THE DATA:
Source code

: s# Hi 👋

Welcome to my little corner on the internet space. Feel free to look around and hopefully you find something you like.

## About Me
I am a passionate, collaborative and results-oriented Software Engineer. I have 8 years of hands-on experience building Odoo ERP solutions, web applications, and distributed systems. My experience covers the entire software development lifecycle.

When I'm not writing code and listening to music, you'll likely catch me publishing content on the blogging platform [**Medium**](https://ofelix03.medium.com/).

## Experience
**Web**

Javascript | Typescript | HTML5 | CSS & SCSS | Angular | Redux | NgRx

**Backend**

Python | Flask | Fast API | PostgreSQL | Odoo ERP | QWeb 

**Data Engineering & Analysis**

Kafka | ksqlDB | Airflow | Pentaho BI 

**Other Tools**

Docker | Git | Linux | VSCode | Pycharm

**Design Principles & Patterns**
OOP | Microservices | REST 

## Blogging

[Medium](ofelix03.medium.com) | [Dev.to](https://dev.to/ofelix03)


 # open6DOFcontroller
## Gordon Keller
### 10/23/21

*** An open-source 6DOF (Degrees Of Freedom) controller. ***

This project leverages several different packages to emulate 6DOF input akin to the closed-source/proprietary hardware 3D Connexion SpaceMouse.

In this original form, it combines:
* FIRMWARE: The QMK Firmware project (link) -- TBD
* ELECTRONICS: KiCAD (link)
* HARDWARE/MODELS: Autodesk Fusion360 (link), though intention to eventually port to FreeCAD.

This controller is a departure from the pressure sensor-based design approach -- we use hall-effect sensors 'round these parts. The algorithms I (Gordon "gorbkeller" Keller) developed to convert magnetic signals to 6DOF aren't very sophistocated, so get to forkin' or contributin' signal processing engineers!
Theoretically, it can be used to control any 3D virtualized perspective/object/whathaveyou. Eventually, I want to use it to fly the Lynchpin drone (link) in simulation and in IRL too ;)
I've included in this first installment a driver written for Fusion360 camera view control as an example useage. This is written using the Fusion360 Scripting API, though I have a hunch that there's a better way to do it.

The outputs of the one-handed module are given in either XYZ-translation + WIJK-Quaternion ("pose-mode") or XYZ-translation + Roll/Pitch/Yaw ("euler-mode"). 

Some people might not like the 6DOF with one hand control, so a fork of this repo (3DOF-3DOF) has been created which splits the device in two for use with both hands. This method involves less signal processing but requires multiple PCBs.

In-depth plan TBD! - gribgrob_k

TASK DIRECTIONS: If the word "medium" is on a line above, return that line.

YOUR SOLUTION:
When I'm not writing code and listening to music, you'll likely catch me publishing content on the blogging platform [**Medium**](https://ofelix03.medium.com/).
[Medium](ofelix03.medium.com) | [Dev.to](https://dev.to/ofelix03)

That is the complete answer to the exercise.